(Saved entries)
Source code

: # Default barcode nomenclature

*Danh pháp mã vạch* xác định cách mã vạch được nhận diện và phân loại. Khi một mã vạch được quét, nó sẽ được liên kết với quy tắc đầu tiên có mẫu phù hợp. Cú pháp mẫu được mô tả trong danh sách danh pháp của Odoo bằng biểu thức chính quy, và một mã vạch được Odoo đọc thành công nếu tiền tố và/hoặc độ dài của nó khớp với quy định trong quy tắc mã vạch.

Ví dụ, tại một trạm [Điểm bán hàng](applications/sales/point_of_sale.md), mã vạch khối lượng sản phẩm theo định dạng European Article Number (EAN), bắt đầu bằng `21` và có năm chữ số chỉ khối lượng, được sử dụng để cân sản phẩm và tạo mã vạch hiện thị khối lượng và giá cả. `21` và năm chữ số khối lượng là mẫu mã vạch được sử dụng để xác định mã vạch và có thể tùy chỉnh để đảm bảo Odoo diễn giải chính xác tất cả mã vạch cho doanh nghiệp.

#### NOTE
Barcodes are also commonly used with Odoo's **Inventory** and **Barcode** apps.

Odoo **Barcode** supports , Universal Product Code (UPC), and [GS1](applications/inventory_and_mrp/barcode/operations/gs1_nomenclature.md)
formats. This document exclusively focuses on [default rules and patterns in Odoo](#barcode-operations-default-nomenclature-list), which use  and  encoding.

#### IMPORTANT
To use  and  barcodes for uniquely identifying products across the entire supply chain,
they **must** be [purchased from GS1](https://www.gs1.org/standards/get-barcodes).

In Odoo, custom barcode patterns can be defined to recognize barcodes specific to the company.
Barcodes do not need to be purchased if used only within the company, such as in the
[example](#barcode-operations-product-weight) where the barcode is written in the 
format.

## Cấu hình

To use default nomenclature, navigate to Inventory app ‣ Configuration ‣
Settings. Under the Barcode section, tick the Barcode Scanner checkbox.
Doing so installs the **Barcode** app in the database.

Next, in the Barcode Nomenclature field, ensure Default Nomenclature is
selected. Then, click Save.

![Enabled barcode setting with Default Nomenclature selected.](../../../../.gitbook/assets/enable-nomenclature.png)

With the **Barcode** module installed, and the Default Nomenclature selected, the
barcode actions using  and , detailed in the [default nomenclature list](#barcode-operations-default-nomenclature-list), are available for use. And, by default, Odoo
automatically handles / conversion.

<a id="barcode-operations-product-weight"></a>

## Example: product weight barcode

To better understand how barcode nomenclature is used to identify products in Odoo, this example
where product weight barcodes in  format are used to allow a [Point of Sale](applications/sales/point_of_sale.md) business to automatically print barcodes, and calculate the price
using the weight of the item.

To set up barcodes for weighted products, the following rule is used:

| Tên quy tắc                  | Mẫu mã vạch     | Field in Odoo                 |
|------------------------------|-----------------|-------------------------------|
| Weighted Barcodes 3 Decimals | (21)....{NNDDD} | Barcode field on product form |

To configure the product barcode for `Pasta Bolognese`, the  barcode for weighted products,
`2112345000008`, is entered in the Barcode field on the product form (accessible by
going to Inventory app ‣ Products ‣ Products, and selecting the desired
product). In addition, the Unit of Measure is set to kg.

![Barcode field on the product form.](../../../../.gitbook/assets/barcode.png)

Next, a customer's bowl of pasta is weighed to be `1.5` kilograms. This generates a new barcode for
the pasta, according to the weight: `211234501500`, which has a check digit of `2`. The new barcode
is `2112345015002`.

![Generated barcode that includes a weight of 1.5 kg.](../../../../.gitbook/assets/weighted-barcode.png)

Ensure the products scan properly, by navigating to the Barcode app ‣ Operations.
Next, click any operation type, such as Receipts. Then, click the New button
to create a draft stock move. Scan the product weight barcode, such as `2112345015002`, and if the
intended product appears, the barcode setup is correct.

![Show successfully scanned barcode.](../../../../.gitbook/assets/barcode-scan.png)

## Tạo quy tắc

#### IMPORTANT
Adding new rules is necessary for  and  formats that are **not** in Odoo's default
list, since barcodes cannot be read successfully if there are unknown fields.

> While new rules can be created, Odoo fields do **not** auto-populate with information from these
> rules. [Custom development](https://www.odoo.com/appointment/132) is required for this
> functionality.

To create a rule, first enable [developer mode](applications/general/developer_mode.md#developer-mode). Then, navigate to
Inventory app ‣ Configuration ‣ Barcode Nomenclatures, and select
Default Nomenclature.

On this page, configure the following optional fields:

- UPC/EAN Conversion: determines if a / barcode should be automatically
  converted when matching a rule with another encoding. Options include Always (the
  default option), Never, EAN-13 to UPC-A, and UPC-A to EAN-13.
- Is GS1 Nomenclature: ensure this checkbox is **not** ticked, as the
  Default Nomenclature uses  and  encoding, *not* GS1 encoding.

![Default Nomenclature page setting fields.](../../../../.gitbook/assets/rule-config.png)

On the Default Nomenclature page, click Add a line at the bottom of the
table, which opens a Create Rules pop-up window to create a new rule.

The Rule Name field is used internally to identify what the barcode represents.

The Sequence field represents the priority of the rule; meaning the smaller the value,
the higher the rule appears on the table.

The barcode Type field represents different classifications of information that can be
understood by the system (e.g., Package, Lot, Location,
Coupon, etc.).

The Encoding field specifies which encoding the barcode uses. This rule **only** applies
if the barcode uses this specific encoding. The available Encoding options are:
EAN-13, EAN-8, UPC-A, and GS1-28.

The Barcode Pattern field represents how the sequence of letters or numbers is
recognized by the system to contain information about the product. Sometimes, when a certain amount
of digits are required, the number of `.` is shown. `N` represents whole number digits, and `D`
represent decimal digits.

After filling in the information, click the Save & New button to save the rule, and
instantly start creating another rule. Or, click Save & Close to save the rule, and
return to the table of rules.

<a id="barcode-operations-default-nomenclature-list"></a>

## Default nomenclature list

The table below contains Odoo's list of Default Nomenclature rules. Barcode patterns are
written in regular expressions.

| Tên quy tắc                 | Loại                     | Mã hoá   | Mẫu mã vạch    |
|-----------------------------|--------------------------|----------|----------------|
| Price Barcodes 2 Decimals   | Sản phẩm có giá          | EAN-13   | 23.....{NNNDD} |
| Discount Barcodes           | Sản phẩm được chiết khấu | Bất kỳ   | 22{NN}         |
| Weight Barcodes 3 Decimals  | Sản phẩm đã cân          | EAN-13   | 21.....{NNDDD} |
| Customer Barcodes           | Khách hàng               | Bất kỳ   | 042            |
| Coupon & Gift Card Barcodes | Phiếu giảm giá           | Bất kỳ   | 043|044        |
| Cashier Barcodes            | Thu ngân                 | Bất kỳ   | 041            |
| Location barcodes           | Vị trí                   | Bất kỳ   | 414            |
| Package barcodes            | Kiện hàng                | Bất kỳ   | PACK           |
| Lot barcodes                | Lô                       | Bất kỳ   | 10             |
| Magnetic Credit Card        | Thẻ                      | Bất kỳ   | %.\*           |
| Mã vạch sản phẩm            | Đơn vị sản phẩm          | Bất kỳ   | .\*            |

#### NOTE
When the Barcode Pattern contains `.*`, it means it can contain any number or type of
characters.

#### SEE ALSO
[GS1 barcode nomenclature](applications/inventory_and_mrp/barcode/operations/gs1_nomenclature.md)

PROBLEM TO WORK ON:
Going back over the entries above, copy word for word every line from the one that has "selected. Then, click Save." on through the one that has "## Example: product weight barcode".

PROBLEM SOLUTION:
selected. Then, click Save.

![Enabled barcode setting with Default Nomenclature selected.](../../../../.gitbook/assets/enable-nomenclature.png)

With the **Barcode** module installed, and the Default Nomenclature selected, the
barcode actions using  and , detailed in the [default nomenclature list](#barcode-operations-default-nomenclature-list), are available for use. And, by default, Odoo
automatically handles / conversion.

<a id="barcode-operations-product-weight"></a>

## Example: product weight barcode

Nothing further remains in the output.